Uscito dalla sala, la sensazione era questa: Parkland non è male, le cose girano. Però c’è qualcosa che non torna, in questo racconto dell’omicidio di John Fitzgerald Kennedy, visto attraverso le esistenze della sua scorta, dei medici del Parkland Memorial Hospital di Dallas (dove Kennedy viene portato morente), del fratello di Lee Harvey Oswald.
Ci ragiono un paio d’ore e non ne vengo a capo, finché non sento un pezzo di conversazione tra altri due giornalisti, in cui Sara Sagrati, dice: “avrebbero dovuto fare una miniserie in sei episodi”. Ecco. Da tre anni io curo Serial Minds, un sito dedicato alle serie tv americane e inglesi. Questo vuol dire che, ogni dodici mesi, mi vedo un centinaio abbondante di pilot, di solito un paio a settimana. Grazie a quel brandello di conversazione, ho realizzato che io Parkland l’ho valutato e analizzato come se fosse un pilot. Deformazione professionale, ovvio.

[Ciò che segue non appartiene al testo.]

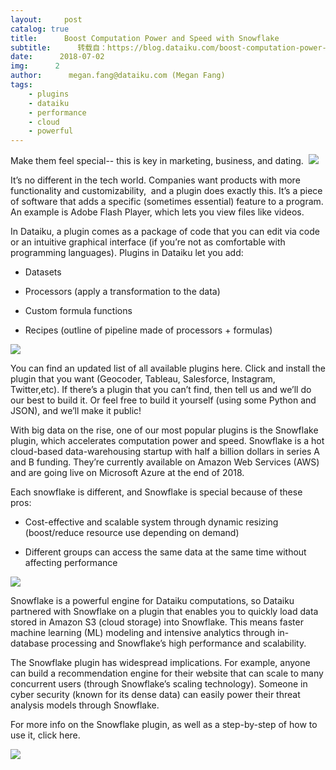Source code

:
 ```yaml
---
layout:     post
catalog: true
title:      Boost Computation Power and Speed with Snowflake
subtitle:      转载自：https://blog.dataiku.com/boost-computation-power-and-speed-with-snowflake
date:      2018-07-02
img:      2
author:      megan.fang@dataiku.com (Megan Fang)
tags:
    - plugins
    - dataiku
    - performance
    - cloud
    - powerful
---
```


Make them feel special-- this is key in marketing, business, and dating.  ![](https://blog.dataiku.com/hs-fs/hubfs/hey%20girl.jpg?t=1533225894478&width=1000&name=hey%20girl.jpg)


It’s no different in the tech world. Companies want products with more functionality and customizability,  and a plugin does exactly this. It’s a piece of software that adds a specific (sometimes essential) feature to a program. An example is Adobe Flash Player, which lets you view files like videos.

In Dataiku, a plugin comes as a package of code that you can edit via code or an intuitive graphical interface (if you’re not as comfortable with programming languages). Plugins in Dataiku let you add:

- Datasets

- Processors (apply a transformation to the data)

- Custom formula functions

- Recipes (outline of pipeline made of processors + formulas)


![](https://blog.dataiku.com/hubfs/plugins.webp?t=1533225894478)


You can find an updated list of all available plugins here. Click and install the plugin that you want (Geocoder, Tableau, Salesforce, Instagram, Twitter,etc). If there’s a plugin that you can’t find, then tell us and we’ll do our best to build it. Or feel free to build it yourself (using some Python and JSON), and we’ll make it public!

With big data on the rise, one of our most popular plugins is the Snowflake plugin, which accelerates computation power and speed. Snowflake is a hot cloud-based data-warehousing startup with half a billion dollars in series A and B funding. They’re currently available on Amazon Web Services (AWS) and are going live on Microsoft Azure at the end of 2018.

Each snowflake is different, and Snowflake is special because of these pros:

- Cost-effective and scalable system through dynamic resizing (boost/reduce resource use depending on demand)

- Different groups can access the same data at the same time without affecting performance


![](https://blog.dataiku.com/hs-fs/hubfs/Screen%20Shot%202018-06-28%20at%2012.09.13%20PM.png?t=1533225894478&width=1894&name=Screen%20Shot%202018-06-28%20at%2012.09.13%20PM.png)


Snowflake is a powerful engine for Dataiku computations, so Dataiku partnered with Snowflake on a plugin that enables you to quickly load data stored in Amazon S3 (cloud storage) into Snowflake. This means faster machine learning (ML) modeling and intensive analytics through in-database processing and Snowflake’s high performance and scalability.

The Snowflake plugin has widespread implications. For example, anyone can build a recommendation engine for their website that can scale to many concurrent users (through Snowflake’s scaling technology). Someone in cyber security (known for its dense data) can easily power their threat analysis models through Snowflake.

For more info on the Snowflake plugin, as well as a step-by-step of how to use it, click here.

![](https://no-cache.hubspot.com/cta/default/2123903/e46fc41a-ba1a-49e7-9e4d-db408b86e538.png)

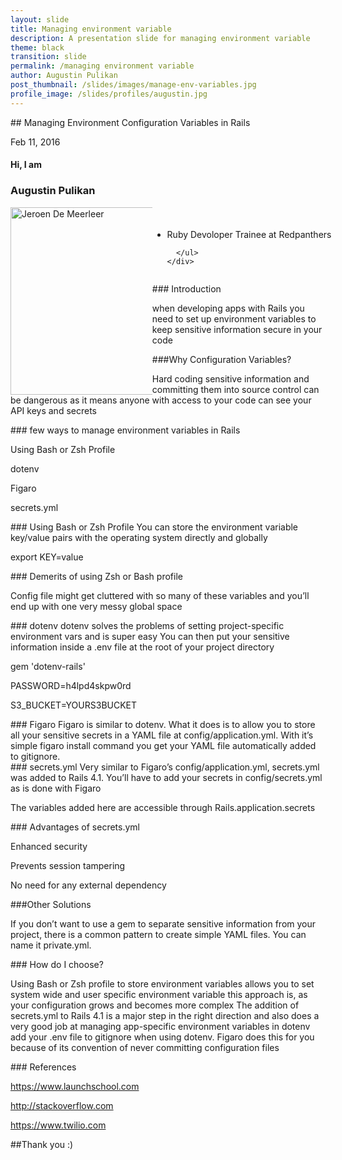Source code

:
 ```yaml
---
layout: slide
title: Managing environment variable
description: A presentation slide for managing environment variable
theme: black
transition: slide
permalink: /managing environment variable
author: Augustin Pulikan  
post_thumbnail: /slides/images/manage-env-variables.jpg
profile_image: /slides/profiles/augustin.jpg
---
```


<section data-markdown>
## Managing Environment Configuration Variables in Rails

Feb 11, 2016
</section>


<!-- Just to show that markdown and html can be mixed -->
<section>
  <h4>Hi, I am</h4>
  <h3>Augustin Pulikan</h3>
  <div style="width:150%;">
    <div style="float:left; width:30%;">
      <img alt="Jeroen De Meerleer" src="https://scontent.fmaa1-1.fna.fbcdn.net/hphotos-xft1/v/t1.0-9/12065624_873705689393220_2906766376590498181_n.jpg?oh=a5eca759b8989d24dd44d77d04b5eb8d&oe=57443E25" style="float: left; width:300px; height:300px;">
    </div>
    <div style="float:right; width:70%;">
      <ul style="float: left; padding-top: 4%;">
          <li>Ruby Devoloper Trainee at Redpanthers</li>

      </ul>
    </div>
  </div>

</section>

<!-- Just to show that markdown and html can be mixed -->

<section data-markdown>
### Introduction

when developing apps with Rails you need to set up environment variables to keep sensitive information secure in your code

</section>

<section data-markdown>
###Why Configuration Variables?

Hard coding sensitive information and committing them into source control can be dangerous as it means anyone with access to your code can see your API keys and secrets

</section>

<section data-markdown>
### few ways to manage environment variables in Rails

 Using Bash or Zsh Profile

 dotenv

 Figaro

 secrets.yml
</section>
<section data-markdown>
### Using Bash or Zsh Profile
 You can store the environment variable key/value pairs with the operating system directly and globally

 export KEY=value
</section>
<section data-markdown>
### Demerits of using Zsh or Bash profile

 Config file might get cluttered with so many of these variables and you’ll end up with one very messy global space

</section>

<section data-markdown>
### dotenv
dotenv solves the problems of setting project-specific environment vars and is super easy
You can then put your sensitive information inside a .env file at the root of your project directory

gem 'dotenv-rails'

PASSWORD=h4lpd4skpw0rd

S3_BUCKET=YOURS3BUCKET

</section>

<section data-markdown>
### Figaro
 Figaro is similar to dotenv. What it does is to allow you to store all your sensitive secrets in a YAML file at config/application.yml. With it’s simple figaro install command you get your YAML file automatically added to gitignore.

</section>

<section data-markdown>
### secrets.yml
 Very similar to Figaro’s config/application.yml, secrets.yml was added to Rails 4.1. You’ll have to add your secrets in config/secrets.yml as is done with Figaro

 The variables added here are accessible through Rails.application.secrets


</section>
<section data-markdown>
### Advantages of secrets.yml

 Enhanced security

 Prevents session tampering

 No need for any external dependency


</section>

<section data-markdown>
###Other Solutions

If you don’t want to use a gem to separate sensitive information from your project, there is a common pattern to create simple YAML files. You can name it private.yml.


</section>









<section data-markdown>
### How do I choose?

Using Bash or Zsh profile to store environment variables allows you to set system wide and user specific environment variable this approach is, as your configuration grows and becomes more complex The addition of secrets.yml to Rails 4.1 is a major step in the right direction and also does a very good job at managing app-specific environment variables in dotenv add your .env file to gitignore when using dotenv. Figaro does this for you because of its convention of never committing configuration files

</section>



<section data-markdown>
### References

https://www.launchschool.com

http://stackoverflow.com

https://www.twilio.com
</section>

<section data-markdown>
##Thank you :)

</section>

Peccato che sia il pilot di una serie inesistente.
Nel film di Peter Landesman, personaggi e trame vengono introdotti e incrociati alla grande. Ognuno di questi personaggi non ha un ruolo preponderante, tutto viene subordinato a un equilibrio narrativo che dispensa tempi e attenzioni con la precisione del Manuale Cencelli. Con questa tecnica, però, le due ore passano senza lasciare nulla allo spettatore, se non gli ovvi riflessi pavloviani provocati dalle immagini dell’omicidio di Kennedy. Landesman prova a ripetere il progetto di Bobby di Emilio Estevez, ma i risultati non sono nemmeno paragonabili. Là un capolavoro, qui un ibrido senza forza, un prologo per qualcosa che non c’è.